Ich suche immer nach der DVDless Version, das würde mir fehlen, wenn ich es abonniere.


----------



## SchumiGSG9 (4. November 2011)

Liza schrieb:


> Ich bin bisschen enttäuscht, habe mir spaßeshalber die Ausgabe mit dem Schraubenzieher gekauft und bei mir ist die Kugel hinten total verrostet.


 bei mir ist die halb verrostet


----------



## homer3345 (5. November 2011)

Bei mir ist der PCGH Aufdruck nach 10 Minuten benutzung abgegangen! 
Das nächste mal dem Hersteller sagen, dass er keine wasserlöslichen Farben benutzen soll!


----------



## ThePlayer (6. November 2011)

DaxTrose schrieb:


> Meins ist auch mittlerweile eingetroffen!
> Beim kurzen Durchblättern ist mir auf Seite 26 aufgefallen, dass im Kasten "Komplett-PCs: Hier wird oft gespart" auch etwas am Text gespart wurde!

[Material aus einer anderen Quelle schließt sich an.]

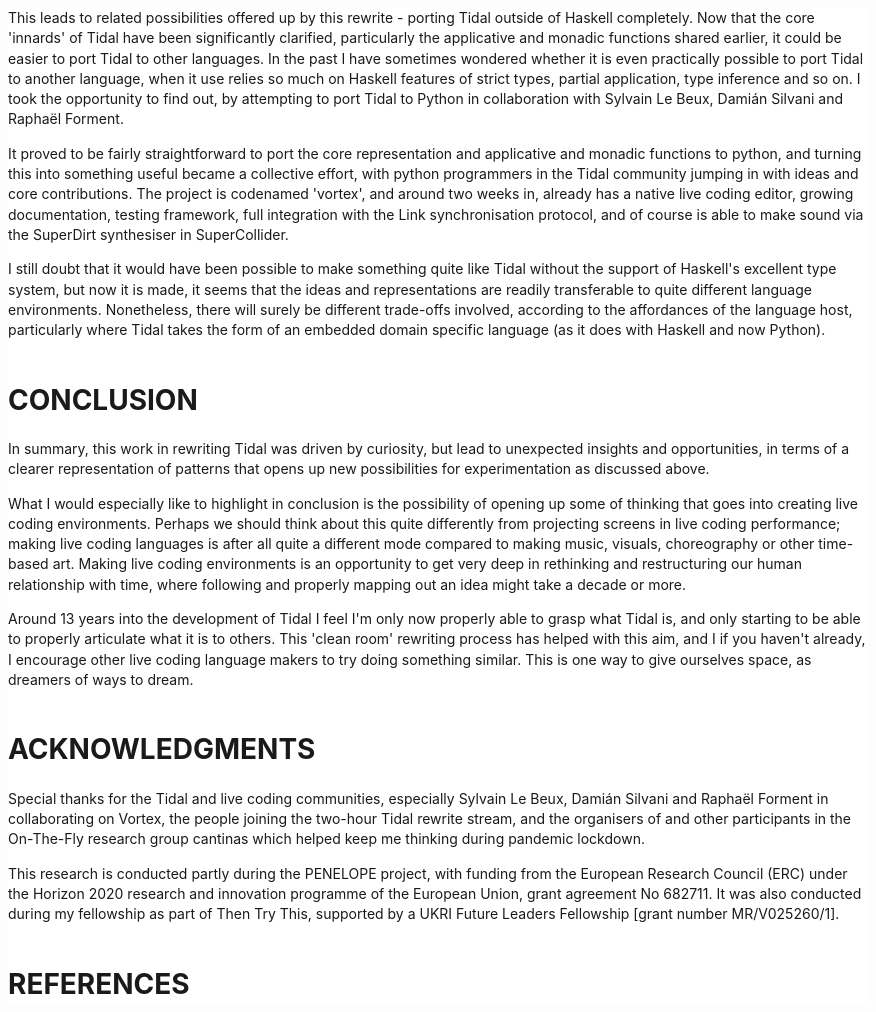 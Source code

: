 This leads to related possibilities offered up by this rewrite - porting Tidal outside of Haskell completely. Now that the core 'innards' of Tidal have been significantly clarified, particularly the applicative and monadic functions shared earlier, it could be easier to port Tidal to other languages. In the past I have sometimes wondered whether it is even practically possible to port Tidal to another language, when it use relies so much on Haskell features of strict types, partial application, type inference and so on. I took the opportunity to find out, by attempting to port Tidal to Python in collaboration with Sylvain Le Beux, Damián Silvani and Raphaël Forment.

It proved to be fairly straightforward to port the core representation and applicative and monadic functions to python, and turning this into something useful became a collective effort, with python programmers in the Tidal community jumping in with ideas and core contributions. The project is codenamed 'vortex', and around two weeks in, already has a native live coding editor, growing documentation, testing framework, full integration with the Link synchronisation protocol, and of course is able to make sound via the SuperDirt synthesiser in SuperCollider.

I still doubt that it would have been possible to make something quite like Tidal without the support of Haskell's excellent type system, but now it is made, it seems that the ideas and representations are readily transferable to quite different language environments. Nonetheless, there will surely be different trade-offs involved, according to the affordances of the language host, particularly where Tidal takes the form of an embedded domain specific language (as it does with Haskell and now Python).

# CONCLUSION

In summary, this work in rewriting Tidal was driven by curiosity, but lead to unexpected insights and opportunities, in terms of a clearer representation of patterns that opens up new possibilities for experimentation as discussed above. 

What I would especially like to highlight in conclusion is the possibility of opening up some of thinking that goes into creating live coding environments. Perhaps we should think about this quite differently from projecting screens in live coding performance; making live coding languages is after all quite a different mode compared to making music, visuals, choreography or other time-based art. Making live coding environments is an opportunity to get very deep in rethinking and restructuring our human relationship with time, where following and properly mapping out an idea might take a decade or more. 

Around 13 years into the development of Tidal I feel I'm only now properly able to grasp what Tidal is, and only starting to be able to properly articulate what it is to others. This 'clean room' rewriting process has helped with this aim, and I if you haven't already, I encourage other live coding language makers to try doing something similar. This is one way to give ourselves space, as dreamers of ways to dream.

# ACKNOWLEDGMENTS

Special thanks for the Tidal and live coding communities, especially Sylvain Le Beux, Damián Silvani and Raphaël Forment in collaborating on Vortex, the people joining the two-hour Tidal rewrite stream, and the organisers of and other participants in the On-The-Fly research group cantinas which helped keep me thinking during pandemic lockdown.

This research is conducted partly during the PENELOPE project, with funding from the European Research Council (ERC) under the Horizon 2020 research and innovation programme of the European Union, grant agreement No 682711. It was also conducted during my fellowship as part of Then Try This, supported by a UKRI Future Leaders Fellowship [grant number MR/V025260/1].

# REFERENCES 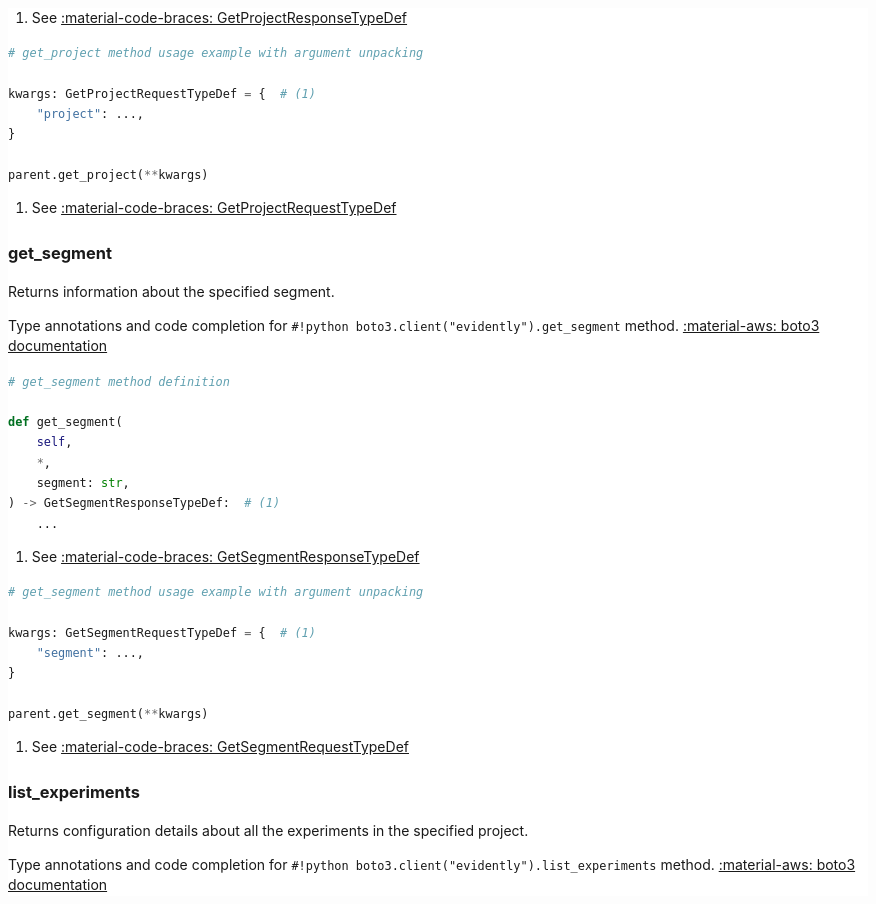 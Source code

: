 1. See [:material-code-braces: GetProjectResponseTypeDef](./type_defs.md#getprojectresponsetypedef)


```python
# get_project method usage example with argument unpacking

kwargs: GetProjectRequestTypeDef = {  # (1)
    "project": ...,
}

parent.get_project(**kwargs)
```

1. See [:material-code-braces: GetProjectRequestTypeDef](./type_defs.md#getprojectrequesttypedef)

### get\_segment

Returns information about the specified segment.

Type annotations and code completion for `#!python boto3.client("evidently").get_segment` method.
[:material-aws: boto3 documentation](https://boto3.amazonaws.com/v1/documentation/api/latest/reference/services/evidently/client/get_segment.html)

```python
# get_segment method definition

def get_segment(
    self,
    *,
    segment: str,
) -> GetSegmentResponseTypeDef:  # (1)
    ...
```

1. See [:material-code-braces: GetSegmentResponseTypeDef](./type_defs.md#getsegmentresponsetypedef)


```python
# get_segment method usage example with argument unpacking

kwargs: GetSegmentRequestTypeDef = {  # (1)
    "segment": ...,
}

parent.get_segment(**kwargs)
```

1. See [:material-code-braces: GetSegmentRequestTypeDef](./type_defs.md#getsegmentrequesttypedef)

### list\_experiments

Returns configuration details about all the experiments in the specified
project.

Type annotations and code completion for `#!python boto3.client("evidently").list_experiments` method.
[:material-aws: boto3 documentation](https://boto3.amazonaws.com/v1/documentation/api/latest/reference/services/evidently/client/list_experiments.html)
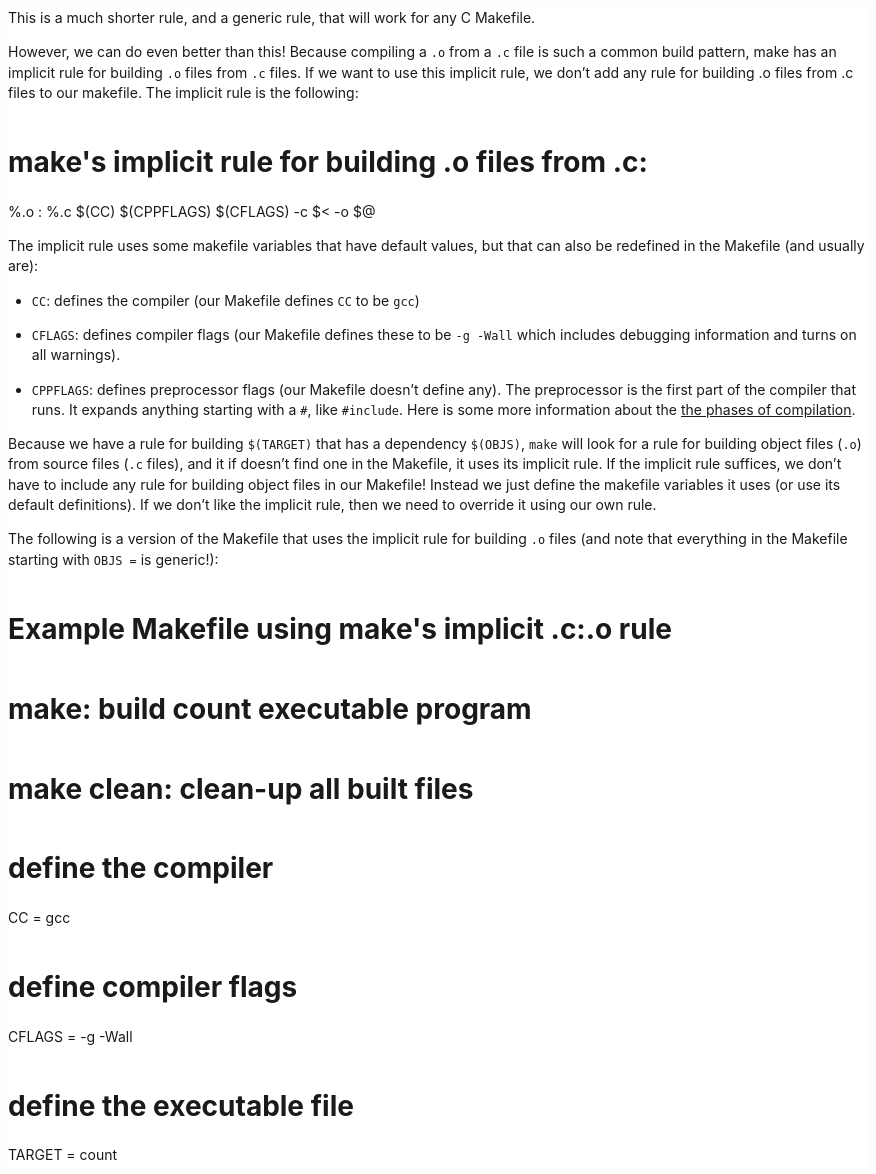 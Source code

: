 This is a much shorter rule, and a generic rule, that will work for any C Makefile.

However, we can do even better than this! Because compiling a `.o` from a `.c` file is such a common build pattern, make has an implicit rule for building `.o` files from `.c` files. If we want to use this implicit rule, we don’t add any rule for building .o files from .c files to our makefile. The implicit rule is the following:

# make's implicit rule for building .o files from .c:
%.o : %.c
	$(CC) $(CPPFLAGS) $(CFLAGS) -c $< -o $@

The implicit rule uses some makefile variables that have default values, but that can also be redefined in the Makefile (and usually are):

- `CC`: defines the compiler (our Makefile defines `CC` to be `gcc`)
    
- `CFLAGS`: defines compiler flags (our Makefile defines these to be `-g -Wall` which includes debugging information and turns on all warnings).
    
- `CPPFLAGS`: defines preprocessor flags (our Makefile doesn’t define any). The preprocessor is the first part of the compiler that runs. It expands anything starting with a `#`, like `#include`. Here is some more information about the [the phases of compilation](https://diveintosystems.org/book/C2-C_depth/advanced_libraries.html#_compilation_steps_).
    

Because we have a rule for building `$(TARGET)` that has a dependency `$(OBJS)`, `make` will look for a rule for building object files (`.o`) from source files (`.c` files), and it if doesn’t find one in the Makefile, it uses its implicit rule. If the implicit rule suffices, we don’t have to include any rule for building object files in our Makefile! Instead we just define the makefile variables it uses (or use its default definitions). If we don’t like the implicit rule, then we need to override it using our own rule.

The following is a version of the Makefile that uses the implicit rule for building `.o` files (and note that everything in the Makefile starting with `OBJS =` is generic!):

# Example Makefile using make's implicit .c:.o rule
#   make: build count executable program
#   make clean: clean-up all built files

# define the compiler
CC = gcc

# define compiler flags
CFLAGS  = -g -Wall

# define the executable file
TARGET = count
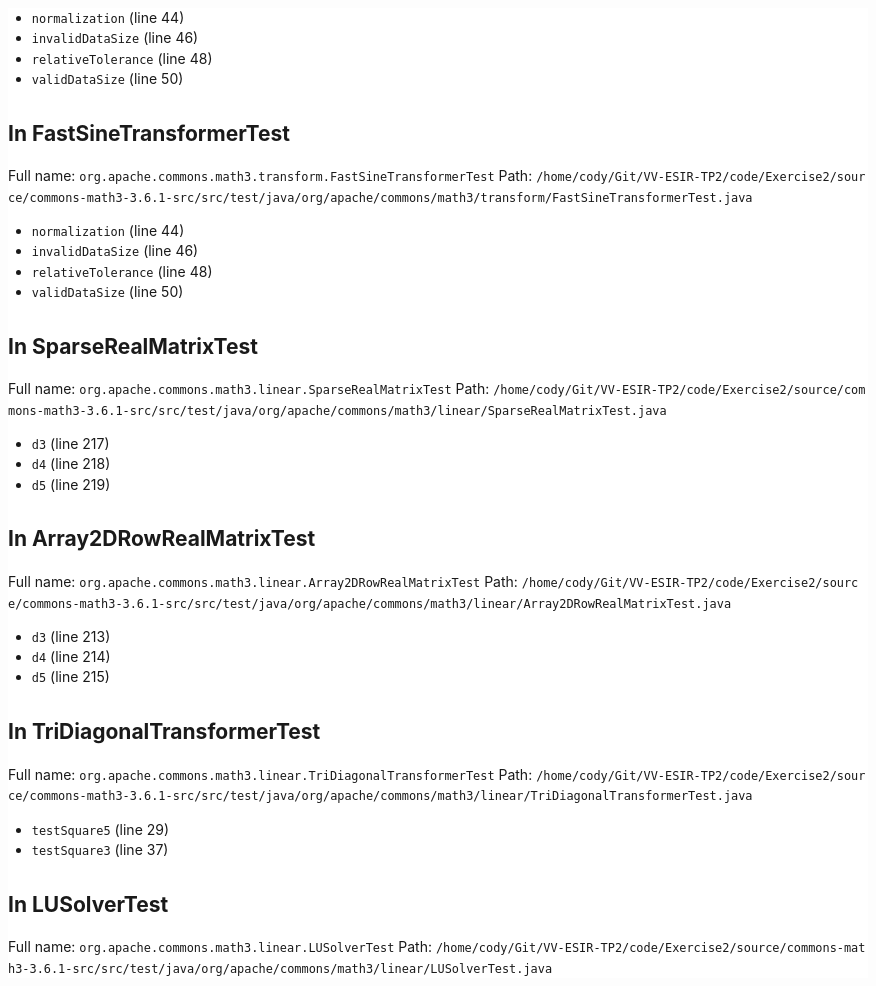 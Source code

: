 - `normalization` (line 44)
- `invalidDataSize` (line 46)
- `relativeTolerance` (line 48)
- `validDataSize` (line 50)


## In FastSineTransformerTest

Full name: `org.apache.commons.math3.transform.FastSineTransformerTest`
Path: `/home/cody/Git/VV-ESIR-TP2/code/Exercise2/source/commons-math3-3.6.1-src/src/test/java/org/apache/commons/math3/transform/FastSineTransformerTest.java`

- `normalization` (line 44)
- `invalidDataSize` (line 46)
- `relativeTolerance` (line 48)
- `validDataSize` (line 50)


## In SparseRealMatrixTest

Full name: `org.apache.commons.math3.linear.SparseRealMatrixTest`
Path: `/home/cody/Git/VV-ESIR-TP2/code/Exercise2/source/commons-math3-3.6.1-src/src/test/java/org/apache/commons/math3/linear/SparseRealMatrixTest.java`

- `d3` (line 217)
- `d4` (line 218)
- `d5` (line 219)


## In Array2DRowRealMatrixTest

Full name: `org.apache.commons.math3.linear.Array2DRowRealMatrixTest`
Path: `/home/cody/Git/VV-ESIR-TP2/code/Exercise2/source/commons-math3-3.6.1-src/src/test/java/org/apache/commons/math3/linear/Array2DRowRealMatrixTest.java`

- `d3` (line 213)
- `d4` (line 214)
- `d5` (line 215)


## In TriDiagonalTransformerTest

Full name: `org.apache.commons.math3.linear.TriDiagonalTransformerTest`
Path: `/home/cody/Git/VV-ESIR-TP2/code/Exercise2/source/commons-math3-3.6.1-src/src/test/java/org/apache/commons/math3/linear/TriDiagonalTransformerTest.java`

- `testSquare5` (line 29)
- `testSquare3` (line 37)


## In LUSolverTest

Full name: `org.apache.commons.math3.linear.LUSolverTest`
Path: `/home/cody/Git/VV-ESIR-TP2/code/Exercise2/source/commons-math3-3.6.1-src/src/test/java/org/apache/commons/math3/linear/LUSolverTest.java`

Waren das nur Platzhalter oder entgeht mir hier wichtige Information?



Wahrscheinlich hatte der Schreiber die Tastatur ohne Beschriftung erwischt und wollte bloß noch nach Hause.


----------



## usopia (6. November 2011)

SchumiGSG9 schrieb:


> bei mir ist die halb verrostet


 
...jo, ist bei meinem Schraubendreher auch verrostet aber hey Leute, das ist mir mal sowas von egal! Und daß der Aufdruck nicht lange hält war auch klar. Ich mein, das ist ein Werkzeug und kein Schönheitsobjekt.


----------



## Shi (6. November 2011)

Klasse Ausgabe, die Beste dieses Jahr!

Jedoch steht im passive Grakas Test bei der Gigabyte Silent Cell afaik 5770 statt 57*5*0


----------



## Scorpio78 (6. November 2011)

Hab mir auch die Premium gegönnt, am Kiosk.
Allerdings, wenn ich ganz ehrlich bin, da ist es den Aufpreis für den Schraubendreher nicht wert gewesen...


----------



## PCGH_Raff (7. November 2011)

Shi schrieb:


> Jedoch steht im passive Grakas Test bei der Gigabyte Silent Cell afaik 5770 statt 57*5*0



Ich habe zwar gerade weder ein Heft noch ein PDF zur Hand, aber: Wir testen wirklich die HD 5770, nicht die 5750. Zumindest hat die Carsten (sein Artikel) auch ins Bonusmaterial gepackt. Sollte ich mich nun irren, gilt Satz 1 vor dem Doppelpunkt. 

MfG,
Raff


----------



## PCGH_Marc (7. November 2011)

Raff hat Recht, Carsten auch: Hier im Heft ist's die HD 57*7*0 Silent Cell mit 700/1.800 MHz.


----------



## PCGH_Raff (7. November 2011)

Der Takt spricht aber eher für eine HD 5750 ... nun bin ich verwirrt. 

Ist wohl doch diese:
http://www.gigabyte.com/products/product-page.aspx?pid=3402#sp

... anstelle von dieser:
http://www.gigabyte.com/products/product-page.aspx?pid=3584#sp

Carsten wird das gewiss aufklären. 

MfG,
Raff


----------



## PCGH_Carsten (7. November 2011)

Es war die 5750.


----------



## Cuddleman (7. November 2011)

Cade schrieb:


> Hab mich so auf den Schraubenzieher gefreut und mal die Premium Ausgabe gekauft und was seh ich - die Kugel im Schraubenzieher oben drin ist total verrostet!
> 
> Kann man da irgendwo Ersatz bekommen?


 
Na, Schrott bekommen? Vorsicht vor Spar-Tool's!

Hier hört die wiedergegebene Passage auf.